I have to say that I enjoyed Otomo’s directorial contribution to the film Memories more than I did Steamboy. Both share the same kind of heavily industrial world of the past, cast in sepia-like tones reflecting an atmosphere of gloom. That was more than okay for Memories’ “Cannon Fodder,” but the world of Steamboy eventually grew tiresome to me. The animation of this film is excellent, but it consisted of far too many scenes of exploding machinery, to the detriment of character development and storyline. Frankly, I just didn’t care about this plot all that much.
You’ve got a young, inventive boy who finds himself in the middle of a conflict over the nature of science. It’s an argument that will erupt in loud, frightening chaos over the city of London. The boy’s name is Ray Steam, and steam is definitely the key word in all of this. Ray receives a parcel from his grandfather containing an ultra-powerful “steamball,” and almost at once he’s forced to honor his grandfather’s request to keep it out of the hands of “the Foundation.” His father, however, or at least a somewhat mechanized version of him, happens to be in cahoots with the Foundation, and he begins to win his son over to his own version of science. He has used the vast power of steam to take his own father’s vision of a Steam Castle and turn it into a well-armed weapon, complete with steam-powered flyers, subs, and mechanized fighters. The grandfather shows up to try and sabotage his evil son’s efforts, and he confronts Ray with his own peaceful vision of science. Fortunately for the audience, there’s a spoiled little rich girl (by the name of Scarlett O’Hara - I kid you not) to add some life to all this philosophizing and artificiality. The whole thing soon breaks down into a not-so-small war over London. If you like explosions and scenes of utter destruction in your anime, you’ll definitely want to check out Steamboy. That’s about all you’ll find in the second half of the film.

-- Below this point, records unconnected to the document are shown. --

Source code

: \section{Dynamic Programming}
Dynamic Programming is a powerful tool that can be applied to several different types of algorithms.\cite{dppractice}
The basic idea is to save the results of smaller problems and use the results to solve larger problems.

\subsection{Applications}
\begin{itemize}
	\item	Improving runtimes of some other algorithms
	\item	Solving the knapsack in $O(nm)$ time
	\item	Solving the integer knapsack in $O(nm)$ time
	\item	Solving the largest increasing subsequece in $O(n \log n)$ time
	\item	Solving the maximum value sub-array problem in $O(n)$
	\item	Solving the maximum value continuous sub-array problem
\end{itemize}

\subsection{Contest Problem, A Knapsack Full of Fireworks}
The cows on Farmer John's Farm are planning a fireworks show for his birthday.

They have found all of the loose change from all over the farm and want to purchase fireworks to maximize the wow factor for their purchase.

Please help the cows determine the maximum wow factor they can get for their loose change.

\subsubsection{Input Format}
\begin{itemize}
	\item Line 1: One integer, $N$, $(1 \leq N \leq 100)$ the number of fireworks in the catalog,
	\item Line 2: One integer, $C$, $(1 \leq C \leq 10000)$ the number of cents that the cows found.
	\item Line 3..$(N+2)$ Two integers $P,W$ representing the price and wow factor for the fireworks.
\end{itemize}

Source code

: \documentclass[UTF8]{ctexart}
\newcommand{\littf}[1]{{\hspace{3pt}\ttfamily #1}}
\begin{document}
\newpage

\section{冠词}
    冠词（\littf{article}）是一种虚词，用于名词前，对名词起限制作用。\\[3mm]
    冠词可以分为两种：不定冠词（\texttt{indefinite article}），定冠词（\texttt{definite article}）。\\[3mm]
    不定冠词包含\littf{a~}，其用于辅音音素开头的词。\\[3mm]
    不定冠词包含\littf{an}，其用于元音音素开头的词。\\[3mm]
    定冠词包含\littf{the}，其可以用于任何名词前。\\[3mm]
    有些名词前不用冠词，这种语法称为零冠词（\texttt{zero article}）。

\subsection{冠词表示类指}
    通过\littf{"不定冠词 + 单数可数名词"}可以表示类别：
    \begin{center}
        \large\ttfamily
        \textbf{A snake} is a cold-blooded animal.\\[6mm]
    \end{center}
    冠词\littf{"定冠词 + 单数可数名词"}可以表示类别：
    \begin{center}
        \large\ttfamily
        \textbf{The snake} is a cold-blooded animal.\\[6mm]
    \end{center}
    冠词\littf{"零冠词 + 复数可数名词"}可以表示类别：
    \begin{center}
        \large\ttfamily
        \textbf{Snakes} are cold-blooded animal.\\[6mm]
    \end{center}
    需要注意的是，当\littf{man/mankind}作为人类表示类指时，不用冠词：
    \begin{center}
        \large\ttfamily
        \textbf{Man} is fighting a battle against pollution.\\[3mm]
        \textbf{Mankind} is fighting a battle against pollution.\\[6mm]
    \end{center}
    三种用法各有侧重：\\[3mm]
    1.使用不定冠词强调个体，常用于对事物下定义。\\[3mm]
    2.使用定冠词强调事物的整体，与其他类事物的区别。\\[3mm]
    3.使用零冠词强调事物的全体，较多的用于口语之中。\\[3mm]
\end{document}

To me, Steamboy is a case of style over substance. None of the characters are as fully developed as I would have liked, and the whole story never manages to take on very much depth. Motion pictures, even anime, cannot live on cinematography alone if they want to be truly successful. With its underdeveloped storyline, Steamboy just didn’t prove satisfying to me.
For many people, anime means bright colours, watery eyes and big-breasted women.
But it can also mean some gloriously complex, maturely-scripted creations, which just happen to be animated. Two good examples are the steampunk epic “Steamboy,” and the three short movies that make up “Memories.” They’re exquisitely detailed, darkly amusing, and definitely worth seeing.
As his follow-up to “Akira,” Katsuhiro Ôtomo spent a staggering eight years producing “Steamboy,” a stellar example of anime steampunk. It’s full of detailed animation, solid direction and some really inspired action scenes, although the final fourth is extremely bloated. Dark, detailed, gritty and full of smoke, steam and grime.
In the mid 1800s, Dr. Lloyd Steam (Patrick Stewart) and his son Eddie Steam (Alfred Molina) are involved in top secret experimentation for the O’Hara Corporation. There’s a disaster which leaves only one machine intact — the Steam Ball. Then Eddie’s son Ray (Anna Paquin), a budding inventer, gets the Steam Ball in the mail — and some thuggish Foundation men destroying the house to get the valuable machine. Ray escapes with the Ball, barely eluding the men, and ends up captured by a rogue zeppelin that tears a train apart. Great scene.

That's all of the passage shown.